Revisiting an old James Tanton / James Key pyramid project

Several months ago this tweet –

inspired this project:

A neat geometry project inspired by a James Tanton / James Key tweet

Fast forward a few months today and I’m actually studying pyramids with my older son and it seemed like a great time to revisit the project. Because my younger son is also starting to look at some basic geometry, I asked him to join in today as well.

We started off by building and talking about some of the shapes from the previous project. The main ideas I wanted to hear the boys talk about here were (i) that the volume of these pyramids was 1/3 of the volume of a cube, and (ii) the 3d printed pyramids looked like a stack of squares.

For the next part of the project we went to the living room to build some larger – but similar – pyramids to see what the kids would notice:

and we kept building. With the double-sized pyramid in the last video, the kids had a hard time seeing how to divide the pyramid into boxes. With the larger pyramid in this video, they have a slightly easier time.
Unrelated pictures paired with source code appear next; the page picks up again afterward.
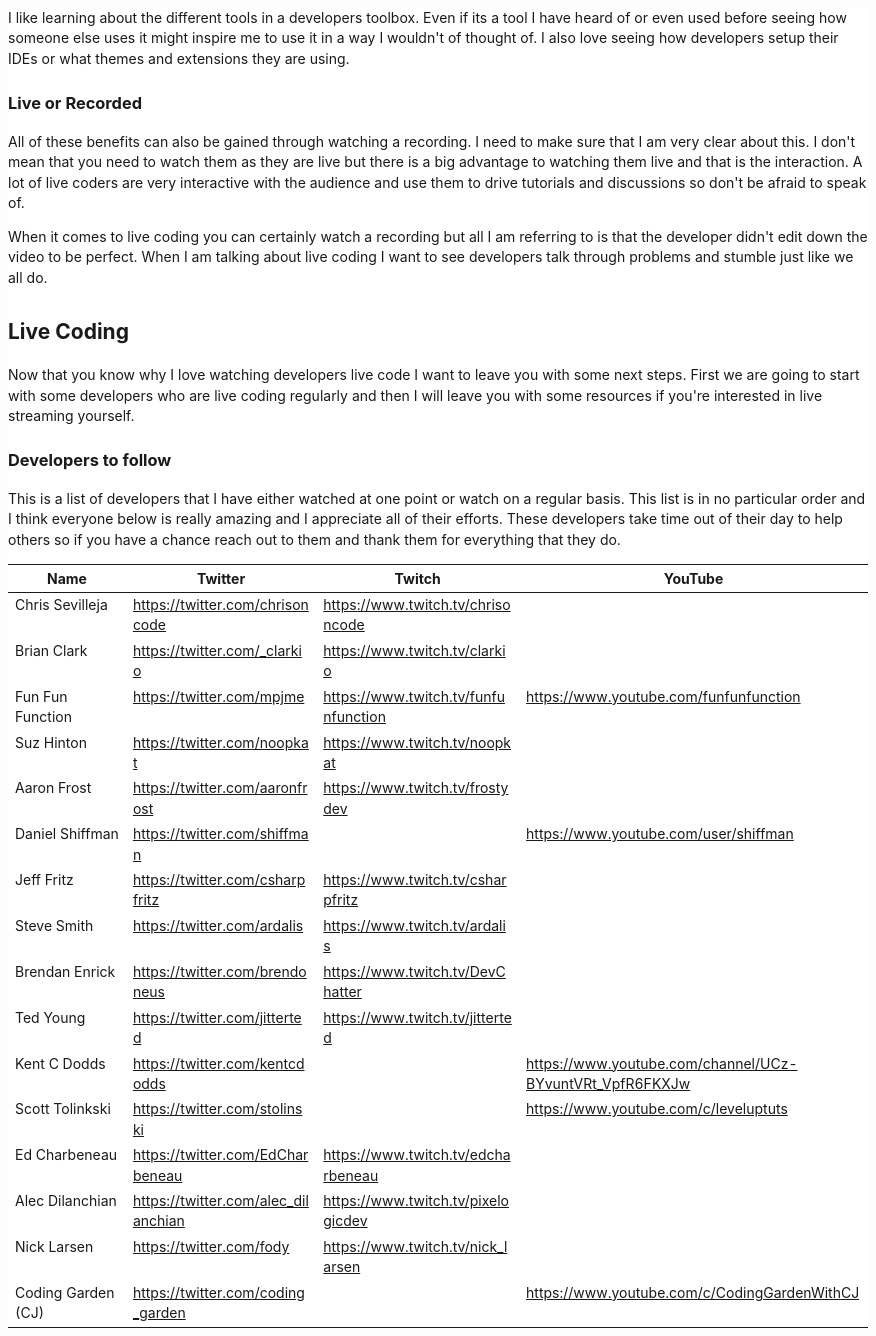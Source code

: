 I like learning about the different tools in a developers toolbox. Even if its a tool I have heard of or even used before seeing how someone else uses it might inspire me to use it in a way I wouldn't of thought of. I also love seeing how developers setup their IDEs or what themes and extensions they are using.

### Live or Recorded

All of these benefits can also be gained through watching a recording. I need to make sure that I am very clear about this. I don't mean that you need to watch them as they are live but there is a big advantage to watching them live and that is the interaction. A lot of live coders are very interactive with the audience and use them to drive tutorials and discussions so don't be afraid to speak of.

When it comes to live coding you can certainly watch a recording but all I am referring to is that the developer didn't edit down the video to be perfect. When I am talking about live coding I want to see developers talk through problems and stumble just like we all do.

## Live Coding

Now that you know why I love watching developers live code I want to leave you with some next steps. First we are going to start with some developers who are live coding regularly and then I will leave you with some resources if you're interested in live streaming yourself.

### Developers to follow

This is a list of developers that I have either watched at one point or watch on a regular basis. This list is in no particular order and I think everyone below is really amazing and I appreciate all of their efforts. These developers take time out of their day to help others so if you have a chance reach out to them and thank them for everything that they do.

| Name               | Twitter                             | Twitch                               | YouTube                                                  |
| ------------------ | ----------------------------------- | ------------------------------------ | -------------------------------------------------------- |
| Chris Sevilleja    | https://twitter.com/chrisoncode     | https://www.twitch.tv/chrisoncode    |                                                          |
| Brian Clark        | https://twitter.com/_clarkio        | https://www.twitch.tv/clarkio        |                                                          |
| Fun Fun Function   | https://twitter.com/mpjme           | https://www.twitch.tv/funfunfunction | https://www.youtube.com/funfunfunction                   |
| Suz Hinton         | https://twitter.com/noopkat         | https://www.twitch.tv/noopkat        |                                                          |
| Aaron Frost        | https://twitter.com/aaronfrost      | https://www.twitch.tv/frostydev      |                                                          |
| Daniel Shiffman    | https://twitter.com/shiffman        |                                      | https://www.youtube.com/user/shiffman                    |
| Jeff Fritz         | https://twitter.com/csharpfritz     | https://www.twitch.tv/csharpfritz    |                                                          |
| Steve Smith        | https://twitter.com/ardalis         | https://www.twitch.tv/ardalis        |                                                          |
| Brendan Enrick     | https://twitter.com/brendoneus      | https://www.twitch.tv/DevChatter     |                                                          |
| Ted Young          | https://twitter.com/jitterted       | https://www.twitch.tv/jitterted      |                                                          |
| Kent C Dodds       | https://twitter.com/kentcdodds      |                                      | https://www.youtube.com/channel/UCz-BYvuntVRt_VpfR6FKXJw |
| Scott Tolinkski    | https://twitter.com/stolinski       |                                      | https://www.youtube.com/c/leveluptuts                    |
| Ed Charbeneau      | https://twitter.com/EdCharbeneau    | https://www.twitch.tv/edcharbeneau   |                                                          |
| Alec Dilanchian    | https://twitter.com/alec_dilanchian | https://www.twitch.tv/pixelogicdev   |                                                          |
| Nick Larsen        | https://twitter.com/fody            | https://www.twitch.tv/nick_larsen    |                                                          |
| Coding Garden (CJ) | https://twitter.com/coding_garden   |                                      | https://www.youtube.com/c/CodingGardenWithCJ             |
Now we built a giant pyramid. The bottom layer is a 10×10 square. We had to add some support struts just to keep it standing, but all of the extra building was worth it because the kids can really see the box approximations now. The boys are also able to begin to see the connection between the sum of squares and the volume of the pyramid. They also are starting to see that the more layers you have, the better the approximation. Fun!
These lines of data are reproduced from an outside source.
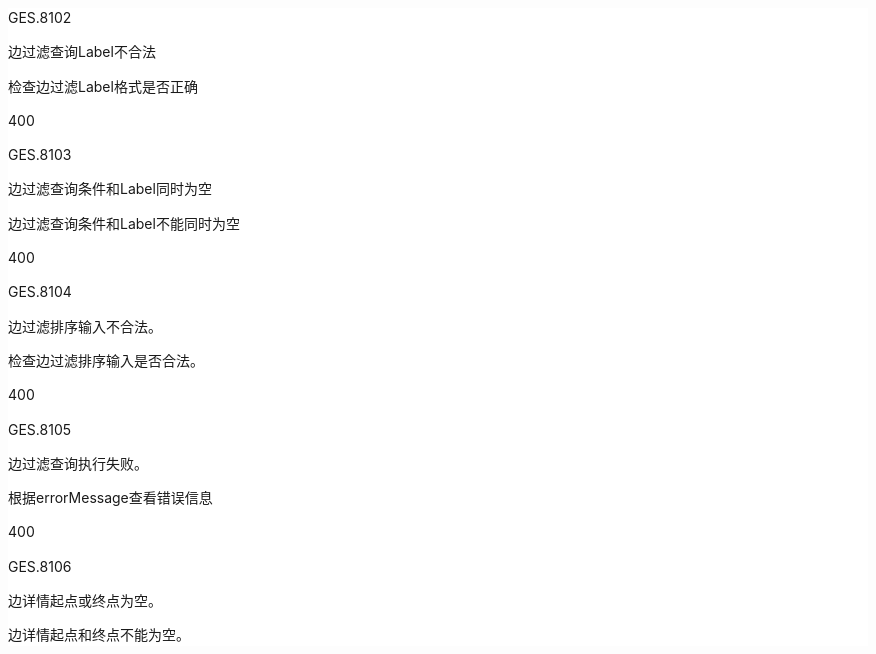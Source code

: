 <td class="cellrowborder" valign="top" width="13.041304130413039%" headers="mcps1.2.5.1.2 "><p id="p7924198585"><a name="p7924198585"></a><a name="p7924198585"></a>GES.8102</p>
</td>
<td class="cellrowborder" valign="top" width="26.512651265126514%" headers="mcps1.2.5.1.3 "><p id="p11924281987"><a name="p11924281987"></a><a name="p11924281987"></a>边过滤查询Label不合法</p>
</td>
<td class="cellrowborder" valign="top" width="50.225022502250226%" headers="mcps1.2.5.1.4 "><p id="p248595017819"><a name="p248595017819"></a><a name="p248595017819"></a>检查边过滤Label格式是否正确</p>
</td>
</tr>
<tr id="row1494216520912"><td class="cellrowborder" valign="top" width="10.221022102210222%" headers="mcps1.2.5.1.1 "><p id="p199431515914"><a name="p199431515914"></a><a name="p199431515914"></a>400</p>
</td>
<td class="cellrowborder" valign="top" width="13.041304130413039%" headers="mcps1.2.5.1.2 "><p id="p13943452915"><a name="p13943452915"></a><a name="p13943452915"></a>GES.8103</p>
</td>
<td class="cellrowborder" valign="top" width="26.512651265126514%" headers="mcps1.2.5.1.3 "><p id="p17943451096"><a name="p17943451096"></a><a name="p17943451096"></a>边过滤查询条件和Label同时为空</p>
</td>
<td class="cellrowborder" valign="top" width="50.225022502250226%" headers="mcps1.2.5.1.4 "><p id="p193581572101"><a name="p193581572101"></a><a name="p193581572101"></a>边过滤查询条件和Label不能同时为空</p>
</td>
</tr>
<tr id="row432610186101"><td class="cellrowborder" valign="top" width="10.221022102210222%" headers="mcps1.2.5.1.1 "><p id="p432671814103"><a name="p432671814103"></a><a name="p432671814103"></a>400</p>
</td>
<td class="cellrowborder" valign="top" width="13.041304130413039%" headers="mcps1.2.5.1.2 "><p id="p18326151817109"><a name="p18326151817109"></a><a name="p18326151817109"></a>GES.8104</p>
</td>
<td class="cellrowborder" valign="top" width="26.512651265126514%" headers="mcps1.2.5.1.3 "><p id="p032651813102"><a name="p032651813102"></a><a name="p032651813102"></a>边过滤排序输入不合法。</p>
</td>
<td class="cellrowborder" valign="top" width="50.225022502250226%" headers="mcps1.2.5.1.4 "><p id="p18326618121020"><a name="p18326618121020"></a><a name="p18326618121020"></a>检查边过滤排序输入是否合法。</p>
</td>
</tr>
<tr id="row14136142131115"><td class="cellrowborder" valign="top" width="10.221022102210222%" headers="mcps1.2.5.1.1 "><p id="p6771123991719"><a name="p6771123991719"></a><a name="p6771123991719"></a>400</p>
</td>
<td class="cellrowborder" valign="top" width="13.041304130413039%" headers="mcps1.2.5.1.2 "><p id="p913764221112"><a name="p913764221112"></a><a name="p913764221112"></a>GES.8105</p>
</td>
<td class="cellrowborder" valign="top" width="26.512651265126514%" headers="mcps1.2.5.1.3 "><p id="p12137842191110"><a name="p12137842191110"></a><a name="p12137842191110"></a>边过滤查询执行失败。</p>
</td>
<td class="cellrowborder" valign="top" width="50.225022502250226%" headers="mcps1.2.5.1.4 "><p id="p181115396441"><a name="p181115396441"></a><a name="p181115396441"></a>根据errorMessage查看错误信息</p>
</td>
</tr>
<tr id="row52115259122"><td class="cellrowborder" valign="top" width="10.221022102210222%" headers="mcps1.2.5.1.1 "><p id="p1380493916174"><a name="p1380493916174"></a><a name="p1380493916174"></a>400</p>
</td>
<td class="cellrowborder" valign="top" width="13.041304130413039%" headers="mcps1.2.5.1.2 "><p id="p15211125131212"><a name="p15211125131212"></a><a name="p15211125131212"></a>GES.8106</p>
</td>
<td class="cellrowborder" valign="top" width="26.512651265126514%" headers="mcps1.2.5.1.3 "><p id="p13211225131214"><a name="p13211225131214"></a><a name="p13211225131214"></a>边详情起点或终点为空。</p>
</td>
<td class="cellrowborder" valign="top" width="50.225022502250226%" headers="mcps1.2.5.1.4 "><p id="p92113253122"><a name="p92113253122"></a><a name="p92113253122"></a>边详情起点和终点不能为空。</p>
At the end of this video there is one open question, though – if we are adding up a bunch of perfect squares to find the volume, where does the 1/3 come from?
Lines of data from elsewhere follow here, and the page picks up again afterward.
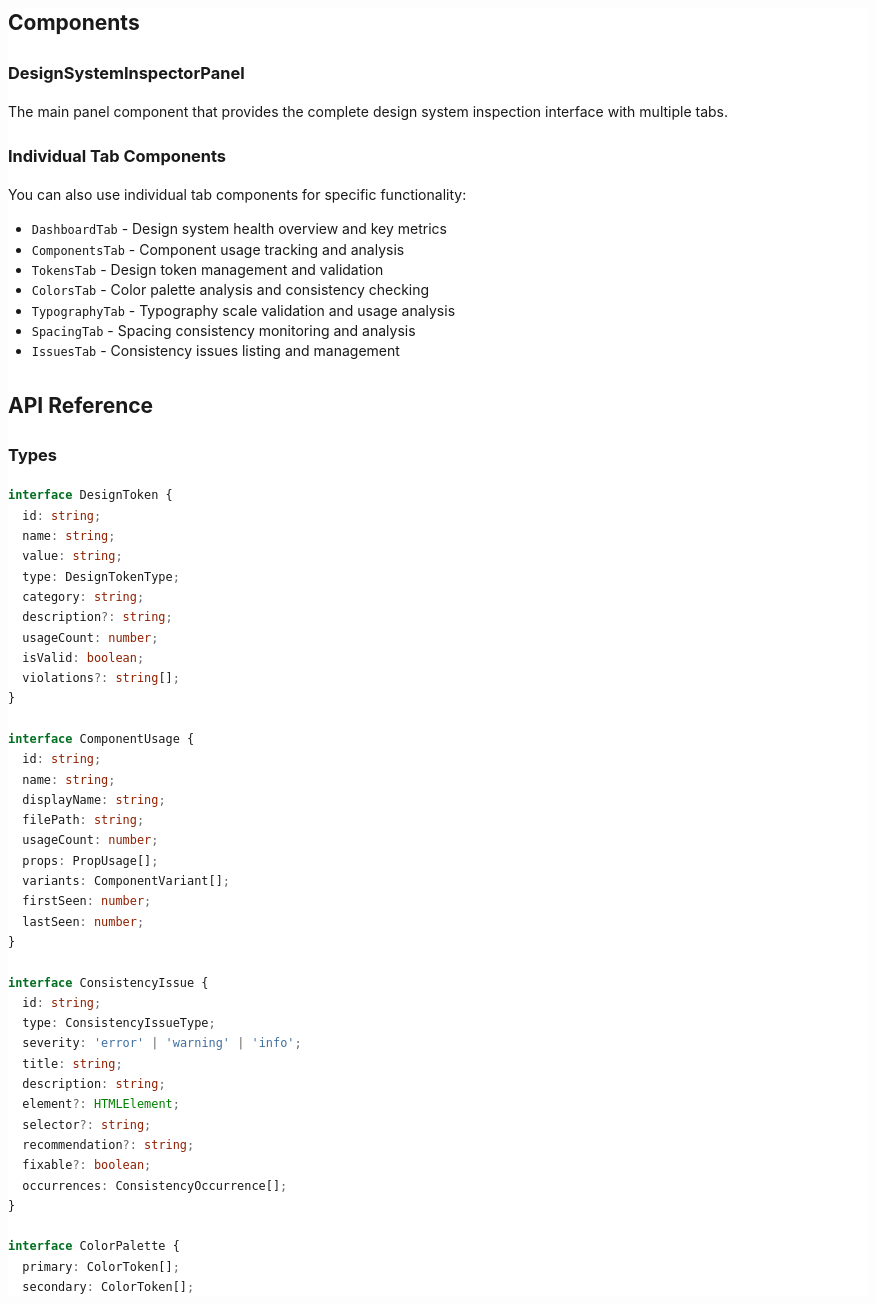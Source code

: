 ## Components

### DesignSystemInspectorPanel
The main panel component that provides the complete design system inspection interface with multiple tabs.

### Individual Tab Components
You can also use individual tab components for specific functionality:

- `DashboardTab` - Design system health overview and key metrics
- `ComponentsTab` - Component usage tracking and analysis
- `TokensTab` - Design token management and validation
- `ColorsTab` - Color palette analysis and consistency checking
- `TypographyTab` - Typography scale validation and usage analysis
- `SpacingTab` - Spacing consistency monitoring and analysis
- `IssuesTab` - Consistency issues listing and management

## API Reference

### Types

```typescript
interface DesignToken {
  id: string;
  name: string;
  value: string;
  type: DesignTokenType;
  category: string;
  description?: string;
  usageCount: number;
  isValid: boolean;
  violations?: string[];
}

interface ComponentUsage {
  id: string;
  name: string;
  displayName: string;
  filePath: string;
  usageCount: number;
  props: PropUsage[];
  variants: ComponentVariant[];
  firstSeen: number;
  lastSeen: number;
}

interface ConsistencyIssue {
  id: string;
  type: ConsistencyIssueType;
  severity: 'error' | 'warning' | 'info';
  title: string;
  description: string;
  element?: HTMLElement;
  selector?: string;
  recommendation?: string;
  fixable?: boolean;
  occurrences: ConsistencyOccurrence[];
}

interface ColorPalette {
  primary: ColorToken[];
  secondary: ColorToken[];
```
For the last part of the project we turn to some algebra / arithmetic to answer the open question from the last video. I’m not yet interested in deriving the formula here, though I do think that it is interesting for them to see this formula. For my younger son testing a few of the simple sums is a nice way to get in some simple algebra practice.

I asked my older son what this formula would start to look like as n got large and he is able to notice that the “+1″‘s wouldn’t matter so much and the whole formula would start to look like n^3 / 3. So we get to see a fun and surprising connection between arithmetic, algebra, and geometry here.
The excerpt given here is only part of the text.